* [Assignment] Copy each line of the material below that includes the string "efConstruction".
====== Dataset
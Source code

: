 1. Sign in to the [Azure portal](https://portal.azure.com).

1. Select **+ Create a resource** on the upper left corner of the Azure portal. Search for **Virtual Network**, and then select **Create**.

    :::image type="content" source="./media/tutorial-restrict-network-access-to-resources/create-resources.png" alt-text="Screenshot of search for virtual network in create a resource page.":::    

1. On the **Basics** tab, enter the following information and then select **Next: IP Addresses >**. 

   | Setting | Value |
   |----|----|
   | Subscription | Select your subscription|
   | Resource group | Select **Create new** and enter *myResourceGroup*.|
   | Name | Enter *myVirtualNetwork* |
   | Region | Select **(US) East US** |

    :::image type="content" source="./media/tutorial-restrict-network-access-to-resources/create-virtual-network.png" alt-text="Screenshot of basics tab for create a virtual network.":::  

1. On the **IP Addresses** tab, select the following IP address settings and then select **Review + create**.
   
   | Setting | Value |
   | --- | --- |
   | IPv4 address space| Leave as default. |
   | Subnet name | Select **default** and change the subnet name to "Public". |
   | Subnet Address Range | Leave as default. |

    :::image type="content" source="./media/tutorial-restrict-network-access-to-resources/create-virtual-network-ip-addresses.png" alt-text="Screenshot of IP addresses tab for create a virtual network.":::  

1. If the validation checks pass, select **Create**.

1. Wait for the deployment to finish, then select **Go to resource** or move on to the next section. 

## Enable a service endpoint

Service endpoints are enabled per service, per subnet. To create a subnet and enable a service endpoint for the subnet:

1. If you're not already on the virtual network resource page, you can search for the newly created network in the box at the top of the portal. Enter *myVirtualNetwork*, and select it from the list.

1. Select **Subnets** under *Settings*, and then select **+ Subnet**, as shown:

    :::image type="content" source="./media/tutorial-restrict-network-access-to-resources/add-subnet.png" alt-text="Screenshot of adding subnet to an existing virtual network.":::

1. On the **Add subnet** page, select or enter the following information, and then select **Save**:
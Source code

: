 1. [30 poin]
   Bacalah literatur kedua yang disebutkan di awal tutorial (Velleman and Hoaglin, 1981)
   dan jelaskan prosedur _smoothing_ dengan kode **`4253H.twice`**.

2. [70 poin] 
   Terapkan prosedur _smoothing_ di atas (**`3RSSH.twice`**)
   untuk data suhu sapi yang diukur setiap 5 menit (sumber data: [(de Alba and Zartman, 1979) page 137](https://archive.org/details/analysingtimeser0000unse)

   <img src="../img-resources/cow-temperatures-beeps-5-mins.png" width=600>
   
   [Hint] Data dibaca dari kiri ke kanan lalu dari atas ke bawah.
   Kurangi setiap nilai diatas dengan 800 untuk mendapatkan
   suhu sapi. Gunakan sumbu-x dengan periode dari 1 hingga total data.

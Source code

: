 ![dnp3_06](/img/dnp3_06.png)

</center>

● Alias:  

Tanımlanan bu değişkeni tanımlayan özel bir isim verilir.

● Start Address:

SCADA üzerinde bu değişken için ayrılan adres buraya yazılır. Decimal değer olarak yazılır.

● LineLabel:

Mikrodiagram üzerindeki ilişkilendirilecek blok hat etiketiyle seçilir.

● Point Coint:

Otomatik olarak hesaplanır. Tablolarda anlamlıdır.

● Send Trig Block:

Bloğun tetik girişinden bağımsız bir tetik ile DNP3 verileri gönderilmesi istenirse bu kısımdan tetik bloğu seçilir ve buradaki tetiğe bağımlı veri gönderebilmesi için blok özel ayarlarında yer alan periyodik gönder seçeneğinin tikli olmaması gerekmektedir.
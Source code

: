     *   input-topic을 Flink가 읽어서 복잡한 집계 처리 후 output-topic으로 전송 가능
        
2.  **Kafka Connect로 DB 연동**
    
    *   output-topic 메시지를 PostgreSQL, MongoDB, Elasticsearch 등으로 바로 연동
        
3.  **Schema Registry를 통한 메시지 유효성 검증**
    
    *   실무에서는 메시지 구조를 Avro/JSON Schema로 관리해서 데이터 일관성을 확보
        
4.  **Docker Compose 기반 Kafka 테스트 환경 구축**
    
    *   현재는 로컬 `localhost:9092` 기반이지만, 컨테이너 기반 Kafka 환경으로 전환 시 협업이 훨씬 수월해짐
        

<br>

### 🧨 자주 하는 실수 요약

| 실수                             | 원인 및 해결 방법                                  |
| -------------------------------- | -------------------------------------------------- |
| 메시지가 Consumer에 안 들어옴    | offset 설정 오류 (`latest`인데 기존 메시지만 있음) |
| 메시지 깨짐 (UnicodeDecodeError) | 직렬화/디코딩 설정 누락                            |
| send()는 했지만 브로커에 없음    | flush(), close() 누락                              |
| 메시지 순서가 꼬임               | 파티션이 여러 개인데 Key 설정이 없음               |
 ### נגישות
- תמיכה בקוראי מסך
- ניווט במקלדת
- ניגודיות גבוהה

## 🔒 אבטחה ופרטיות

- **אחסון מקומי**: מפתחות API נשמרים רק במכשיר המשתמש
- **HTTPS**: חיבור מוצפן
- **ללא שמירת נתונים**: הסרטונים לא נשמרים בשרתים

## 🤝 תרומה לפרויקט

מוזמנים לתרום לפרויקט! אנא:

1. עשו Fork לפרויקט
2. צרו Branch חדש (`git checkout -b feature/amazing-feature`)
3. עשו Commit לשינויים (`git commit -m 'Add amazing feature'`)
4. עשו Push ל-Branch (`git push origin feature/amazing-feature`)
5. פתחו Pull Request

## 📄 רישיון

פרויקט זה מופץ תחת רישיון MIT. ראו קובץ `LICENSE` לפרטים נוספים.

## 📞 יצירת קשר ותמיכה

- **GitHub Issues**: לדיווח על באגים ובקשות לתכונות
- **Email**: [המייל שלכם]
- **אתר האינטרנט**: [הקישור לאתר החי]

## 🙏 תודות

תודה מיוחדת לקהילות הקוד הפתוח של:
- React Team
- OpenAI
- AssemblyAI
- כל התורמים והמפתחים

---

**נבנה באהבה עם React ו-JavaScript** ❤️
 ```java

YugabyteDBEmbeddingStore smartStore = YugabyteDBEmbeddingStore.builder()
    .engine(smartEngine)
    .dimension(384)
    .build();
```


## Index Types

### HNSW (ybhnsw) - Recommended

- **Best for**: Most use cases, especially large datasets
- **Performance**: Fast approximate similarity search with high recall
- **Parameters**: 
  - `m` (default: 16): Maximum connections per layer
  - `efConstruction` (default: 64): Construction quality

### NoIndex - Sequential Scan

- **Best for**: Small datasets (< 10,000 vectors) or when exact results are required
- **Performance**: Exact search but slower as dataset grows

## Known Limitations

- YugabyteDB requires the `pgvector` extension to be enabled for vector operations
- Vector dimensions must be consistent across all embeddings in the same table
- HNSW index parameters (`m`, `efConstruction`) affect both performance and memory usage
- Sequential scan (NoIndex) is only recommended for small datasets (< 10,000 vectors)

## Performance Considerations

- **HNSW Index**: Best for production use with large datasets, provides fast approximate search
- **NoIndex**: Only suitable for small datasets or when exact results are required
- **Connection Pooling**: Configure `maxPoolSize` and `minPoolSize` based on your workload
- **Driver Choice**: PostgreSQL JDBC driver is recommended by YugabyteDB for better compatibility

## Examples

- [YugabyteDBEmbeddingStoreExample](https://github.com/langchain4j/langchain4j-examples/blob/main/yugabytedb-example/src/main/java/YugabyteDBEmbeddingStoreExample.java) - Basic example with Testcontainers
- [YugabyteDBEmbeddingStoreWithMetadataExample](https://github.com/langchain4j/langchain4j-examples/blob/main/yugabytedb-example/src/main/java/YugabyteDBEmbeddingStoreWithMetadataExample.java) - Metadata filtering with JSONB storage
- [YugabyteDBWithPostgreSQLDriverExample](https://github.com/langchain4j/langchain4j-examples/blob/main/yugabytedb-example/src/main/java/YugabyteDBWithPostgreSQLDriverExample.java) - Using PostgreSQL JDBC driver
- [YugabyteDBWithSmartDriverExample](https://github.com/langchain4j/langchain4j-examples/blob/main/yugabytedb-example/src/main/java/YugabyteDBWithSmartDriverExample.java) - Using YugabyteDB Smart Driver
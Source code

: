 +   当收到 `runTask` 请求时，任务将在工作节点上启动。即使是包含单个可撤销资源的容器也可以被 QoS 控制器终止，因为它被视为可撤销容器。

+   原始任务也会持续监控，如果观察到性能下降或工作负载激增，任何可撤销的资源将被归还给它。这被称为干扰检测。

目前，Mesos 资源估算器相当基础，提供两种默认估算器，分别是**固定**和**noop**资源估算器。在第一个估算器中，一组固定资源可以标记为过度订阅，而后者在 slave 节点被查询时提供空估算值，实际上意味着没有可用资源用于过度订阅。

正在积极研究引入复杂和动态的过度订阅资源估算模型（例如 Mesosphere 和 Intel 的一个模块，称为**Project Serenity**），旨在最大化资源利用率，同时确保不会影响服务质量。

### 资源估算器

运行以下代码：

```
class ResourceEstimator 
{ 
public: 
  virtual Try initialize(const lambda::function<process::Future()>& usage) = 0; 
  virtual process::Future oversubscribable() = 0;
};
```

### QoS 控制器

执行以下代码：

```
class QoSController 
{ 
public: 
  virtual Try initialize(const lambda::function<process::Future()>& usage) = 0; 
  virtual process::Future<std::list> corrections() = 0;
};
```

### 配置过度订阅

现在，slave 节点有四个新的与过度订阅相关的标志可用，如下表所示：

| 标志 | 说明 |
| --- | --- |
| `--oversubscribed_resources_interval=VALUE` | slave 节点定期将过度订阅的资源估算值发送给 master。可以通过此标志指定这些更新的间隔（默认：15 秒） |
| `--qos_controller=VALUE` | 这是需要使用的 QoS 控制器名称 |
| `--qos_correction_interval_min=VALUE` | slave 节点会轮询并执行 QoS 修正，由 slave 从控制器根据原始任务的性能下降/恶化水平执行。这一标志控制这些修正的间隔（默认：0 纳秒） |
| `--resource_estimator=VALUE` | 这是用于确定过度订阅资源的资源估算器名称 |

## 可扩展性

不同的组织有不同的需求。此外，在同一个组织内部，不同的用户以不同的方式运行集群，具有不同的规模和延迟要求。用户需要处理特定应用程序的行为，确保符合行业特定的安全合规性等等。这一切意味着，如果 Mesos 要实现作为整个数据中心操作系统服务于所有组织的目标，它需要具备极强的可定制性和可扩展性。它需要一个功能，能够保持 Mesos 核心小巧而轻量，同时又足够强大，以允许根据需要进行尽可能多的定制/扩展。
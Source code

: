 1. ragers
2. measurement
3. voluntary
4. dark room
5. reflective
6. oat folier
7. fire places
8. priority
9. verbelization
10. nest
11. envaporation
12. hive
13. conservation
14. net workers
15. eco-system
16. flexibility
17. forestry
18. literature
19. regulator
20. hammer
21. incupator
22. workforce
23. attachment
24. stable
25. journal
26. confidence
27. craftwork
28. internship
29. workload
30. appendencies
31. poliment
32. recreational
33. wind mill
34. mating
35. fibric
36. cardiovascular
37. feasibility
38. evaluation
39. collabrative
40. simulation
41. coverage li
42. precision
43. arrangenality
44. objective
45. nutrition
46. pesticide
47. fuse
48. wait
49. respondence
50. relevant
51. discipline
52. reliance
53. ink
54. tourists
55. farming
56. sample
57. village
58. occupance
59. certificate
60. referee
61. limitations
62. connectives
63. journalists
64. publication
============
* [Output for this exercise]
  - `efConstruction` (default: 64): Construction quality
- HNSW index parameters (`m`, `efConstruction`) affect both performance and memory usage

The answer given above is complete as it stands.